Notes on Apache Redirect/Rewrite

Some Notes on Using Apache2 Redirect/Rewrite

A need recently arose to replace one domain name with a different one, which in turn required moving the web pages of the former domain to the new domain. In order to provide a reasonably smooth transition, the decision was made to retain the old site for a short period with all attempts to access any location at it directed to a page write a simple message indicating the new location.

To state the requirements a slightly different way, a web site needed to be set up wherein a request to any arbitrary web page would be directed to a single existing web page that would display a message indicating that the web page had moved.

The tools ultimately best used to produce the desired results in Apache2 are the "redirect" and "rewrite" series of directives. The "redirect" directives, "Redirect" and "RedirectMatch", are part of the Apache2 core. The "rewrite" directives are part of the "mod_write" module, which needs to be loaded if not already done. This can be accomplished using the following Apache2 configuration directives:

    <IfModule !rewrite_module>
        LoadModule rewrite_module /usr/local/lib/apache2/mod_rewrite.so
    </IfModule>

In a nutshell, these directives state that: if the rewrite module is not already loaded, then do so.
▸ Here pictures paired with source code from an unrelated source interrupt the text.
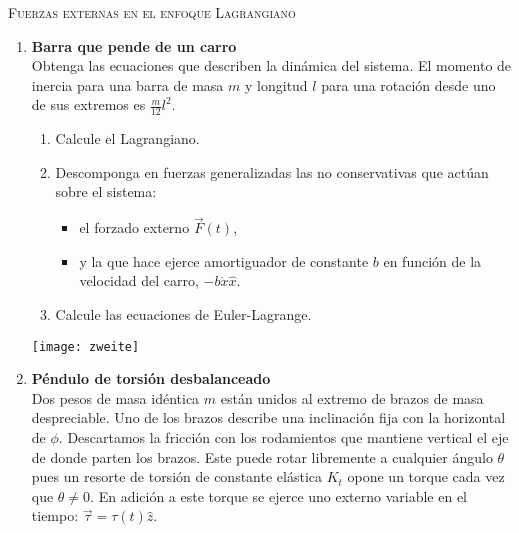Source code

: \documentclass[11pt, spanish, a4paper, twoside]{article}
\begin{document}
\begin{center}
  \textsc{\large Fuerzas externas en el enfoque Lagrangiano}
\end{center}

\begin{enumerate}

\item 
\begin{minipage}[t][4.8cm]{0.55\textwidth} 
\textbf{Barra que pende de un carro}\\
Obtenga las ecuaciones que describen la dinámica del sistema.
El momento de inercia para una barra de masa \(m\) y longitud \(l\) para una rotación desde uno de sus extremos es \(\frac{m}{12} l^2\). 
\begin{enumerate}
	\item Calcule el Lagrangiano.
	\item Descomponga en fuerzas generalizadas las no conservativas que actúan sobre el sistema:
	\begin{itemize}
		\item el forzado externo \(\vec{F}(t)\),
		\item y la que hace ejerce amortiguador de constante \(b\) en función de la velocidad del carro,  \(- b \dot{x} \hat{x}\).
	\end{itemize}
	\item Calcule las ecuaciones de Euler-Lagrange. 
\end{enumerate}
\end{minipage}
\begin{minipage}[c][0cm][t]{0.4\textwidth}
	\texttt{[image: zweite]}
\end{minipage}




\item 
\begin{minipage}[t][5.5cm]{0.6\textwidth}
\textbf{Péndulo de torsión desbalanceado}\\
Dos pesos de masa idéntica $m$ están unidos al extremo de brazos de masa despreciable.
Uno de los brazos describe una inclinación fija con la horizontal de $\phi$.
Descartamos la fricción con los rodamientos que mantiene vertical el eje de donde parten los brazos.
Este puede rotar libremente a cualquier ángulo $\theta$ pues un resorte de torsión de constante elástica $K_t$ opone un torque cada vez que $\theta \neq 0$.
En adición a este torque se ejerce uno externo variable en el tiempo: $\vec{\tau}= \tau (t) \hat{z}$.


\end{minipage}
\end{enumerate}
\end{document}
For the remainder of this document, it is assumed that the web site resides at domain "www.example.com". It is also assumed that the web page with which all requests will be replaced is in file "index.html" at the root directory of the web site. Thus, the only available web page will be at:

    https://www.example.com/index.html

This will, of course, need to be replaced appropriately when being used.

Redirect HTTP to HTTPS

Since the original web site responded to both HTTP and HTTPS requests, the first step is to simplify the task by directing all requests to only one protocol, in this case: HTTPS. This can be done in more than one way.

Method 1

The simplest approach is to use the "Redirect" directive in the configuration for "http://www.example.com":

    Redirect permanent / https://www.example.com/

This directive takes a request for a web page and redirects it using HTTPS to the same location on the web site for "www.example.com". It does not change the actual web page being requested from that site. This directive can NOT, of course, be placed in the configuration for "https://www.example.com" itself or else it would create an infinite loop.

Method 2

The directive above does not, as indicated, change the URL path name of the location requested. Since the ultimate objective is to direct all traffic to a single specific web page, that approach, therefore, relies on some other mechanism to achieve the required effect. A more efficient way would be to attempt the full redirection directly at this stage, using a slightly modified version of the previous directive:

    RedirectMatch permanent ^ https://www.example.com/index.html

In this case, the entire URL is replaced with the new version, even though the "pattern" only seems to match the very beginning part of the original. As a result, EVERY request received is redirected using HTTPS to "index.html" at the root directory of the web site.

Method 3

An alternative approach is to use the "mod_rewrite" module:

    RewriteEngine on
    RewriteRule ^ https://www.example.com/index.html [L,R=301]

This produces the exact same result as the previous method. Note that the use of "mod_rewrite" requires that the "rewrite" engine must be turned on prior to use, unlike "redirect(match)", which is always available.

Redirect HTTPS Requests to a Single Web Page

The second task is to redirect a request for any web page on a web site (in this case HTTPS-based) so that it responds with a specific single web page. This can not be easily accomplished using the "redirect" directives as they are too limited. In particular, it's not possible to (easily) exclude certain web page requests, which is required in order to prevent infinite loops. Thus, it is necessary to use the "mod_rewrite" family of directives.

Method 1

The most straightforward way to achieve the needed result is as follows:

    RewriteEngine On

    RewriteCond   %{REQUEST_URI}  !=/index.html [NC]
    RewriteCond   %{HTTP_REFERER} !https://www.example.com/ [NC]
    RewriteRule   ^ /index.html [L,R=301]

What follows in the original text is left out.